Si tratta di un percorso alternativo. I genitori che vogliono “internazionalizzare” l’esperienza del figlio ora lo possono fare. Nel sito, tramite un formulario di entrata, viene avviato un lavoro su misura per ogni ragazzo, perché ognuno ha delle esigenze diverse. I ragazzi poi soggiorneranno per qualche settimana nei nostri centri, dove avranno la possibilità di allenarsi, di vivere la vita dello studente universitario e di parlare con i ragazzi che già sono qui: di farsi quindi un’idea ben definita del college. Il posto, inoltre, è molto bello, si chiama Jacksonville e si trova sull’Oceano Atlantico.

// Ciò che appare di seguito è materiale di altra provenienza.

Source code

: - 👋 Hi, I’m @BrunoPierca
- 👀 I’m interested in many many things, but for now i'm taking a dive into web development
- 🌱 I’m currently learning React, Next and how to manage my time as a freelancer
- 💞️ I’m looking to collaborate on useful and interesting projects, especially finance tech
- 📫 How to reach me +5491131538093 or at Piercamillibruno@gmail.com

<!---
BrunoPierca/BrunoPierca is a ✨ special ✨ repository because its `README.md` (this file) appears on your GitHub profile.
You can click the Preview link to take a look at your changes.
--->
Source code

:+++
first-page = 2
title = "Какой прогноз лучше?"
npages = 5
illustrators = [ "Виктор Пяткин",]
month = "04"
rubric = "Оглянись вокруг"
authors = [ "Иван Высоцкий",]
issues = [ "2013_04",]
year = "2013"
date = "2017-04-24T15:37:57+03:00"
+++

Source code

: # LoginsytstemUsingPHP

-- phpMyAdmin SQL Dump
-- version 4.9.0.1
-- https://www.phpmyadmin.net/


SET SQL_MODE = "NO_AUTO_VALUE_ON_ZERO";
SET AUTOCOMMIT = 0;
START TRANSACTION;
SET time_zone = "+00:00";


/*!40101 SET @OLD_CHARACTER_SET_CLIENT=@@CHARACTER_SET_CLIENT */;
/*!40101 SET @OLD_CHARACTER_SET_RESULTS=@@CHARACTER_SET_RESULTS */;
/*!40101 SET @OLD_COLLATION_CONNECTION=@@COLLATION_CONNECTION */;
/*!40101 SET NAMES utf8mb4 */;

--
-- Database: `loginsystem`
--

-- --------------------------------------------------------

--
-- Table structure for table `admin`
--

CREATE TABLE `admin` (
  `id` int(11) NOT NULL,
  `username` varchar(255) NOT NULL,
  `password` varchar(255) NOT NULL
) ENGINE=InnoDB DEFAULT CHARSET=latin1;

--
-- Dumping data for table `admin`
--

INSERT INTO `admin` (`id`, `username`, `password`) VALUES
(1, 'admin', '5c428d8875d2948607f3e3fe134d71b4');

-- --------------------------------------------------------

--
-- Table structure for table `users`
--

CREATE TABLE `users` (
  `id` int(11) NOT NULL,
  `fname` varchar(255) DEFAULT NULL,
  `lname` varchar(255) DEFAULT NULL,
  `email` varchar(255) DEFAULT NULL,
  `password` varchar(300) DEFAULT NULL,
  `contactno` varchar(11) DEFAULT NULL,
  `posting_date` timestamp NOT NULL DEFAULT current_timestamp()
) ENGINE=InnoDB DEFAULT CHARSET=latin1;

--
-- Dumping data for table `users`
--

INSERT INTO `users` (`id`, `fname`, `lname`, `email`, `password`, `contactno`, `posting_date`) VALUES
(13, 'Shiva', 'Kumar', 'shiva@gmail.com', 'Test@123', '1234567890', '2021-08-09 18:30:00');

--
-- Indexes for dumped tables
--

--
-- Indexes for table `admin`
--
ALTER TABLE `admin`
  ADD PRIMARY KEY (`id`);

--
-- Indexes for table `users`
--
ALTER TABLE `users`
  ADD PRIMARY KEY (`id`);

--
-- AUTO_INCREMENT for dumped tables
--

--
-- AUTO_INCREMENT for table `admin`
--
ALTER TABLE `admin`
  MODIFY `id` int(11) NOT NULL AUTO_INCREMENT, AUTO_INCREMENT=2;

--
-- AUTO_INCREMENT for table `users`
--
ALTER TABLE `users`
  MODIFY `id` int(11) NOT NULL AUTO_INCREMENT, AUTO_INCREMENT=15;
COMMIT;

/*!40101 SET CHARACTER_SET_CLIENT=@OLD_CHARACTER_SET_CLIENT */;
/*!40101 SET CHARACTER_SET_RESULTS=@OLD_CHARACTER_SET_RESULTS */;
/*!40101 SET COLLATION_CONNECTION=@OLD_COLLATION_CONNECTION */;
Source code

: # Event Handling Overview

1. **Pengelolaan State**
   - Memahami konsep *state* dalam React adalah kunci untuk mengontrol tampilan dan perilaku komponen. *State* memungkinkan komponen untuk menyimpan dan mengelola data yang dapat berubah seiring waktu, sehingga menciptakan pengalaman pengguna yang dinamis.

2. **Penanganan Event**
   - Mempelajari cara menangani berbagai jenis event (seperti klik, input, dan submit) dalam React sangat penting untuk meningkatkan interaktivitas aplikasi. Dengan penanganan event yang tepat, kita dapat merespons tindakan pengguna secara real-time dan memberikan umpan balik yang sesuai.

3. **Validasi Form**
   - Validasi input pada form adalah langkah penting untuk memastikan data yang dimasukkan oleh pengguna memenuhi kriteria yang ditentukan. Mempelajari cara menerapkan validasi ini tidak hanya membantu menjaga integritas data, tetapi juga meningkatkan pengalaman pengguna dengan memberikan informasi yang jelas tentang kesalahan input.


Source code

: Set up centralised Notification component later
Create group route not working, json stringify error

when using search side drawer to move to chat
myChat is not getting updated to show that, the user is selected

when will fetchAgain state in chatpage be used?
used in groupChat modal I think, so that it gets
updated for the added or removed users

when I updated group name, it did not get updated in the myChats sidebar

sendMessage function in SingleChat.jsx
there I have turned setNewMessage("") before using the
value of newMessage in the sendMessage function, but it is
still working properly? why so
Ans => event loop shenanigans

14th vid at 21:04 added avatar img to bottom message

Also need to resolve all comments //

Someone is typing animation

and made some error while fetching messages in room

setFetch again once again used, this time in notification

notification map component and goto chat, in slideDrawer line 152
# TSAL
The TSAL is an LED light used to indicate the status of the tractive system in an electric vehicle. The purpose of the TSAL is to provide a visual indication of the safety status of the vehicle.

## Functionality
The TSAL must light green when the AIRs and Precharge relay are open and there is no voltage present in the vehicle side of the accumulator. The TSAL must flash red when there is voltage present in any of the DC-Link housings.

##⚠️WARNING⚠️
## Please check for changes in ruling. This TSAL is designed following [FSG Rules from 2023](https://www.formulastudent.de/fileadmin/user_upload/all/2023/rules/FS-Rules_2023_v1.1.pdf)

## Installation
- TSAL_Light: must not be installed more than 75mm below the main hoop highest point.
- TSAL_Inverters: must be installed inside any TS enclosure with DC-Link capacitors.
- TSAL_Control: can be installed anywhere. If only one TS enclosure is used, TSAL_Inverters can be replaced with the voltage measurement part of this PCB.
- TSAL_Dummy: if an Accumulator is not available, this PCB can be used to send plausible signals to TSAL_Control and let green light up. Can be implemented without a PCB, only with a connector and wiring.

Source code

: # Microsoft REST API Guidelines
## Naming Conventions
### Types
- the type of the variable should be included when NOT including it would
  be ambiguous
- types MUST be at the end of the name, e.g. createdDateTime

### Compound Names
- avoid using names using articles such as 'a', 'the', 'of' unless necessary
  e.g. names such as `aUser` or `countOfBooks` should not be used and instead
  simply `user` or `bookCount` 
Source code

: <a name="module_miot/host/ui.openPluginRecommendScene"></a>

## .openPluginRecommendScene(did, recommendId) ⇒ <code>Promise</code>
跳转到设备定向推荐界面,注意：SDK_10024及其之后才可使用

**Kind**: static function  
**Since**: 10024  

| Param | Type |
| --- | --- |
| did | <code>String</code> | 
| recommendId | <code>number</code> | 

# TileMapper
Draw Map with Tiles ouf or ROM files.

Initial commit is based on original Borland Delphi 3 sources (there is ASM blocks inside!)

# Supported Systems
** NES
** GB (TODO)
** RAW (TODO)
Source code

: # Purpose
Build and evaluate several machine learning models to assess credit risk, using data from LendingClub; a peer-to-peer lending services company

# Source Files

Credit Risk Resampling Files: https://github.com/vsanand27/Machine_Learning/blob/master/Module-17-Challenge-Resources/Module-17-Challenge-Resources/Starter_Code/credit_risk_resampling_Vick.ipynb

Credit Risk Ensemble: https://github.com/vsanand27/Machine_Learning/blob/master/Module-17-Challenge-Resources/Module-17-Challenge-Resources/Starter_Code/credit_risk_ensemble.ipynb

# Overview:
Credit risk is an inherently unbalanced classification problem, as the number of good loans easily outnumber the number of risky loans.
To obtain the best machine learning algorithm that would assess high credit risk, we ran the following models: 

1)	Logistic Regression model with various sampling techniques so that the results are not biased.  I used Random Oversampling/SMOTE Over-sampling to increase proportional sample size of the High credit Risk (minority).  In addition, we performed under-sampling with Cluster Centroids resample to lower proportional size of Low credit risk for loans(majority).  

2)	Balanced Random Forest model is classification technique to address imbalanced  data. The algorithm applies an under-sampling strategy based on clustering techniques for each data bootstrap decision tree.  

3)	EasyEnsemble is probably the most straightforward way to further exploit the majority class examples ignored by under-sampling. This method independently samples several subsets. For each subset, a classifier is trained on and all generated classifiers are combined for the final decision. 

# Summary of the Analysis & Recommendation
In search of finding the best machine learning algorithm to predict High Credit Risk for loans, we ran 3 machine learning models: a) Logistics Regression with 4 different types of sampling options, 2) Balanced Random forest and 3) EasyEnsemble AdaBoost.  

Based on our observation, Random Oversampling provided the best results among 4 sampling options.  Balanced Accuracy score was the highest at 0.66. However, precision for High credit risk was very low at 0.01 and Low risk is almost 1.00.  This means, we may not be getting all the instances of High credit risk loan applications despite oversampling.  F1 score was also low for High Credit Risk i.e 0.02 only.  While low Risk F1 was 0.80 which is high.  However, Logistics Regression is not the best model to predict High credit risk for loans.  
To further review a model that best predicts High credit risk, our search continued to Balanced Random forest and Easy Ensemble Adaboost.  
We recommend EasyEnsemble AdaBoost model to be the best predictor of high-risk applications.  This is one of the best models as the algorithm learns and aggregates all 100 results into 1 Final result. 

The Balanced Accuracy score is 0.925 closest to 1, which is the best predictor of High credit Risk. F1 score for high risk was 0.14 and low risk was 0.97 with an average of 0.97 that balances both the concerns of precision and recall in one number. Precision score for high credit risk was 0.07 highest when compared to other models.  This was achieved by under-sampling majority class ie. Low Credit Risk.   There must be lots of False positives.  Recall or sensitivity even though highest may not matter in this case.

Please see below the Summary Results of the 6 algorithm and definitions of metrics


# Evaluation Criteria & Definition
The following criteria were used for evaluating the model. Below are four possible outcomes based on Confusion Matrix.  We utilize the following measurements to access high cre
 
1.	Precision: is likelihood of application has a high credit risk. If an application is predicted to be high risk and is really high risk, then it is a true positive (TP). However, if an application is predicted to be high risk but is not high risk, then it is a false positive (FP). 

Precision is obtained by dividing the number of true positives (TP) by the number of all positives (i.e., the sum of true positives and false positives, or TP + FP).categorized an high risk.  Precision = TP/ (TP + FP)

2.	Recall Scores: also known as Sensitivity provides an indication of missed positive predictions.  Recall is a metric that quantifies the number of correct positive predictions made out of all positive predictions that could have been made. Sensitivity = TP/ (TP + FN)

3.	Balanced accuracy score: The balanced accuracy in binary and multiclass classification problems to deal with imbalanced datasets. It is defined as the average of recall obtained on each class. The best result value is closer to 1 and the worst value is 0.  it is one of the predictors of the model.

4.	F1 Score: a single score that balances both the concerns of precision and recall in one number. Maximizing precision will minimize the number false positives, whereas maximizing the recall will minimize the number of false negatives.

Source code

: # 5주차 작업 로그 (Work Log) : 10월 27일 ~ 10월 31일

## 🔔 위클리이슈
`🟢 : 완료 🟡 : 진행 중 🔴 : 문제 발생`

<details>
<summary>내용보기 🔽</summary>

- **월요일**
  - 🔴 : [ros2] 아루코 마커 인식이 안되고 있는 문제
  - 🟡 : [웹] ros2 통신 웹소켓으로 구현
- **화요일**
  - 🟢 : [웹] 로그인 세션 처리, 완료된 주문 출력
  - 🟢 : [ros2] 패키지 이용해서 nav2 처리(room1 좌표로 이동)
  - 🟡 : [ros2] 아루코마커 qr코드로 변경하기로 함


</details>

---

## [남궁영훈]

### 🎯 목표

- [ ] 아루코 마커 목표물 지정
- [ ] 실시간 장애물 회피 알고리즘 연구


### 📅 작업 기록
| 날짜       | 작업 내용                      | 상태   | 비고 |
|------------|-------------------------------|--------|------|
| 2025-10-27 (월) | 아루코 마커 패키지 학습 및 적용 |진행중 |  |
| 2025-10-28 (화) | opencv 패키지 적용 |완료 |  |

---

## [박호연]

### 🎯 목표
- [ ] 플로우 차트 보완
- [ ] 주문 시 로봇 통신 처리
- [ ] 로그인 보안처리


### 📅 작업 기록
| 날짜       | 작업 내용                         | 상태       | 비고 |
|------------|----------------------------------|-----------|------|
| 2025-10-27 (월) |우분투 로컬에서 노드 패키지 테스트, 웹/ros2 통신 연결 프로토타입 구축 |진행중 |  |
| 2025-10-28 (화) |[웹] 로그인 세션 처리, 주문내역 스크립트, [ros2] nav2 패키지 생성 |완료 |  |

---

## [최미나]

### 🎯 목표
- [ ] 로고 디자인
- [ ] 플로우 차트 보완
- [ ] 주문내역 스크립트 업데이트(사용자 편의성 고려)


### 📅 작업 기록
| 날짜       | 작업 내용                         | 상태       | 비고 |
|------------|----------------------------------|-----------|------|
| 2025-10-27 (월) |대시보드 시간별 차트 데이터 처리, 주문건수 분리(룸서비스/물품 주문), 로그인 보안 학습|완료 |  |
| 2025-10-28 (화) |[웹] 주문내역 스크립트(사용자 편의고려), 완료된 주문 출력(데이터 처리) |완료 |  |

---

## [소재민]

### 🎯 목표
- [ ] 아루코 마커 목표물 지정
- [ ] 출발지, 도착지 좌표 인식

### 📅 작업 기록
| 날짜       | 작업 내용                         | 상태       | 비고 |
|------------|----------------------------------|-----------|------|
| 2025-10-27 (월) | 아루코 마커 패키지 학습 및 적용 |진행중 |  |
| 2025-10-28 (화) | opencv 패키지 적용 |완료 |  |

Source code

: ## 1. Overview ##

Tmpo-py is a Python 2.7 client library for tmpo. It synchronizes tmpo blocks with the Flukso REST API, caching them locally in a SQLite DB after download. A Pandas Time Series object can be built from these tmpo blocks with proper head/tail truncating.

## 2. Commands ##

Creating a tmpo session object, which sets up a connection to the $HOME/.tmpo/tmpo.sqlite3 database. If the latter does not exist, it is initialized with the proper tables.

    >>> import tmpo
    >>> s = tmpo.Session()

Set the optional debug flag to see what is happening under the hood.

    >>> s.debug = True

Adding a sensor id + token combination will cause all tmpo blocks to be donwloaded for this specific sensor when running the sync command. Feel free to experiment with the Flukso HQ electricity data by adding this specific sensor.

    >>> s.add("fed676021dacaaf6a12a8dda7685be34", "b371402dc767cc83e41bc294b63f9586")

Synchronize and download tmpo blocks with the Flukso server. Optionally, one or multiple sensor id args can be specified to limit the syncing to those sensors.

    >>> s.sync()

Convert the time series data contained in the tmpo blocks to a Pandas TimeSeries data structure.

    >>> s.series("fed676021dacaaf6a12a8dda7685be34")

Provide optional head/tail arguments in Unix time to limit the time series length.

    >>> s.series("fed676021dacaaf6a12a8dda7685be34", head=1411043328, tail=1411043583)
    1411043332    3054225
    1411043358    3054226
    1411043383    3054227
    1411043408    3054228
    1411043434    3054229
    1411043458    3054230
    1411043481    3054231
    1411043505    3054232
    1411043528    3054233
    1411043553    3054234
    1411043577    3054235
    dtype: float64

Hai avuto una grande carriera e ottenuto grandi risultati. Credi che questa tua società, se ci fosse stata quando eri un ragazzo, ti avrebbe facilitato la crescita?
Assolutamente. Nella fase di transizione, quando si “esce” dalla fase Junior, consiglio vivamente ai ragazzi di continuare a studiare. Io stesso, nonostante al tempo numero uno del mondo ITF Junior, avrei certamente seguito un periodo transitivo di studio. Prima c’è la crescita della persona, come ci ha insegnato Alberto Castellani, poi quella dell’atleta. A volte capita che un ragazzo sia “forte” ma non “pronto” e sono convinto che proprio questo periodo metta a disposizione dei ragazzi le armi per affrontare le difficoltà del tennis professionistico.
Quindi parliamo di una preparazione a 360°?
Esatto. Perché esiste la possibilità di una carriera tennistica, come è possibile che non ci sia: un ragazzo deve essere preparato nello sport ma soprattutto nella vita.
Passiamo a una domanda che, dato il contesto, sorge spontanea. Siamo agli internazionali. Quali sono i momenti che ti saltano in mente e quali emozioni provi ora?
Da dove stiamo parlando si vede il fiume Tevere. Io sono nato proprio dall’altra parte del Tevere, viene da sé l’emozione che provo. Di ricordi in campo ne ho tanti. Ricordo un grande match contro Yannick Noah sul campo centrale; gli incontri importanti del ’92, quando raggiunsi gli ottavi di finale recuperando un match che stavo perdendo 4-1 al terzo contro Mark Koevermans, sul campo 4 gremito di gente; molti ricordano anche una partita persa 7-6 al terzo con un match point contro Aaron Krickstein. Ma a questo punto della mia vita non credo contino più vittorie e sconfitte, piuttosto le emozioni che sono state create. Dopo tutti questi anni trovo sempre qualcuno che mi abbraccia e si ricorda di me. Sinceramente non credevo di aver lasciato un segno così profondo.
Le persone ricordano la tua carriera da giocatore o quella da coach?
Beh, dipende dall’età. I più grandi si ricordano di me in campo. I ragazzi, nella maggior parte dei casi, non conoscono nemmeno la mia carriera da giocatore avendomi visto solo in veste di allenatore; questo, può sembrare strano, ma mi fa molto piacere, è il segnale che mi apprezzano come coach.
Il favorito degli Internazionali 2016 per Claudio Pistolesi?
In questo momento, dovunque, il favorito è Djokovic. Bisogna sempre fare attenzione a Federer, che fortunatamente ancora scende in campo, con la speranza che gli Dei del tennis ce lo conservino ancora a lungo. Nadal è tornato ad altissimi livelli e questa è una bella notizia, Murray non molla e forse, ora, è il più forte dopo il serbo. Inoltre mi piace questa nuova ondata di giovani, Kyrgios, Coric, Sverev su tutti, che bussano alla porta e si preparano a insidiare quelli che ormai rappresentano, a tutti gli effetti, i mostri sacri del nostro sport.